## WHAT THIS TASK INVOLVES:
Beginning with the line that contains "not be needed." in the material below, print each line exactly until the line that contains "a plaintext connection" has been printed, then stop.

[Start of Attachment]

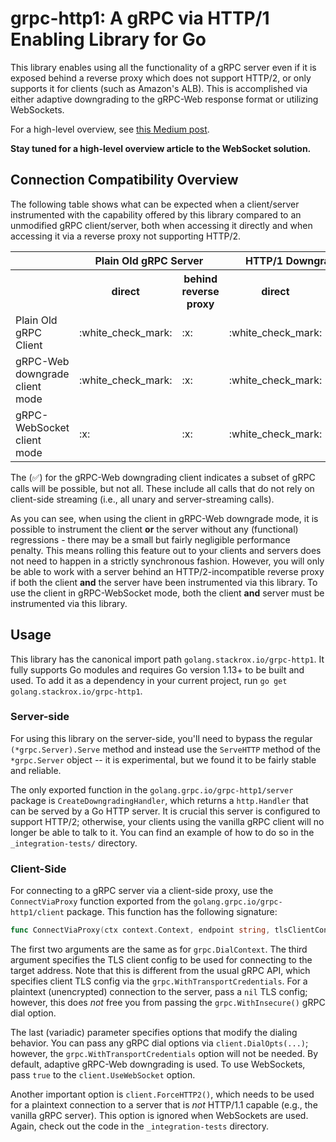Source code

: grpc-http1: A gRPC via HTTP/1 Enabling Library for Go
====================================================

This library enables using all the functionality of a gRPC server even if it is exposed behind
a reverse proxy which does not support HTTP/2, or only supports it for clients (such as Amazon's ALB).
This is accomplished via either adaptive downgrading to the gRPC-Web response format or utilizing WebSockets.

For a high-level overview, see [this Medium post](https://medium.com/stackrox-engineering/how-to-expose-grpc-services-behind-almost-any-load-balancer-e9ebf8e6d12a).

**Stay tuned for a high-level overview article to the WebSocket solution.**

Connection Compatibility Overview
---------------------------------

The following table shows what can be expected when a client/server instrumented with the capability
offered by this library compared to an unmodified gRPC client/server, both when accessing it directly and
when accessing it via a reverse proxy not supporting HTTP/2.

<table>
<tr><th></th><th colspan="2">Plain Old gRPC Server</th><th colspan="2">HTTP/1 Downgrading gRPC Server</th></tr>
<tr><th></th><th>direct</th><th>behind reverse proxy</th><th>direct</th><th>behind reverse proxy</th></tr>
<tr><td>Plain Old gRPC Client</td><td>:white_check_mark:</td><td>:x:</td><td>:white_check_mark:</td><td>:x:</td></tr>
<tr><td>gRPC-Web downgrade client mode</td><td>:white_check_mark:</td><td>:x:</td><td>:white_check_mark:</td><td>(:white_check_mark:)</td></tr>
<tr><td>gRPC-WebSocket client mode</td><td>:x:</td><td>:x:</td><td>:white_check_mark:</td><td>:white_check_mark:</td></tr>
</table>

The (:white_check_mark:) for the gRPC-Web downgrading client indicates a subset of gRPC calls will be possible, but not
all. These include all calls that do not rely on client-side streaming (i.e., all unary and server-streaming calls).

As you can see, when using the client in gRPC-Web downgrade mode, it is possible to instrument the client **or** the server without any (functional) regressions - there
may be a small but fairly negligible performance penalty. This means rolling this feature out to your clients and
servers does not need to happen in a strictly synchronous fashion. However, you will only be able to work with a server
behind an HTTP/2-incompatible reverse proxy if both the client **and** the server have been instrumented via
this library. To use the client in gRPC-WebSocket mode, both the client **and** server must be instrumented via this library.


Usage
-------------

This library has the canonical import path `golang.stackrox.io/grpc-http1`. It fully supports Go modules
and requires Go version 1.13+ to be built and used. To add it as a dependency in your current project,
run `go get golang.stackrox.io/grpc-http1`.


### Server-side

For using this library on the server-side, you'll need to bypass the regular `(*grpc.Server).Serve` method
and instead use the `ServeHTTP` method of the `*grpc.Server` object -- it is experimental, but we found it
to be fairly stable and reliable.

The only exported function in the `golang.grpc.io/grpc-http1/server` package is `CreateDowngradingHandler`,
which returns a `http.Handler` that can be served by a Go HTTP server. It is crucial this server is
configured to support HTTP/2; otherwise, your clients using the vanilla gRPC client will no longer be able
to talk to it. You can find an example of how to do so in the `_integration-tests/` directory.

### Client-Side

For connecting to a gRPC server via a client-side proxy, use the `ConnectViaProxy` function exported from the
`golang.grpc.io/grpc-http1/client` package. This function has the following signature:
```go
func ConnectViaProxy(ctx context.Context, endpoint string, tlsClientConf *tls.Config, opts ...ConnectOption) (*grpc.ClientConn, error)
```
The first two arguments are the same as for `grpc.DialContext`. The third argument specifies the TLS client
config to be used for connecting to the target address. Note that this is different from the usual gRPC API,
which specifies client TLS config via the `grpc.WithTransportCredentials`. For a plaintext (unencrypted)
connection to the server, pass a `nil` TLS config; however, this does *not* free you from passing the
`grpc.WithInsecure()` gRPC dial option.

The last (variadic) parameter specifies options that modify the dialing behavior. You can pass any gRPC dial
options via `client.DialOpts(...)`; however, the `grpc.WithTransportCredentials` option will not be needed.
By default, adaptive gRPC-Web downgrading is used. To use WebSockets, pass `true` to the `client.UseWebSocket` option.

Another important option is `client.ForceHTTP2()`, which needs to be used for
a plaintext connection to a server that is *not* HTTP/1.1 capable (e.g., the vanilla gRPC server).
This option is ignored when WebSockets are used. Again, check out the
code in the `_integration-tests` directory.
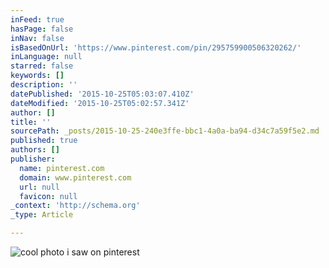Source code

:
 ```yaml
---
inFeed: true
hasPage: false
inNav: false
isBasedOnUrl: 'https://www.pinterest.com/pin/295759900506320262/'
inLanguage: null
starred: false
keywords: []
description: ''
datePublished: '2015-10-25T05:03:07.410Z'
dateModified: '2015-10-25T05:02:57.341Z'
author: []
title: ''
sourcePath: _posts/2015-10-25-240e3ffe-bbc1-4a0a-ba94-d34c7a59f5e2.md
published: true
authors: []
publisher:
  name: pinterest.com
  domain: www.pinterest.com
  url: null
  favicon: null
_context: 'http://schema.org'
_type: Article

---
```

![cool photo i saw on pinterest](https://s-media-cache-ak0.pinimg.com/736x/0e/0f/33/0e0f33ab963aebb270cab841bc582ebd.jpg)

[End of Attachment]

## YOUR RESPONSE:
options via `client.DialOpts(...)`; however, the `grpc.WithTransportCredentials` option will not be needed.
By default, adaptive gRPC-Web downgrading is used. To use WebSockets, pass `true` to the `client.UseWebSocket` option.

Another important option is `client.ForceHTTP2()`, which needs to be used for
a plaintext connection to a server that is *not* HTTP/1.1 capable (e.g., the vanilla gRPC server).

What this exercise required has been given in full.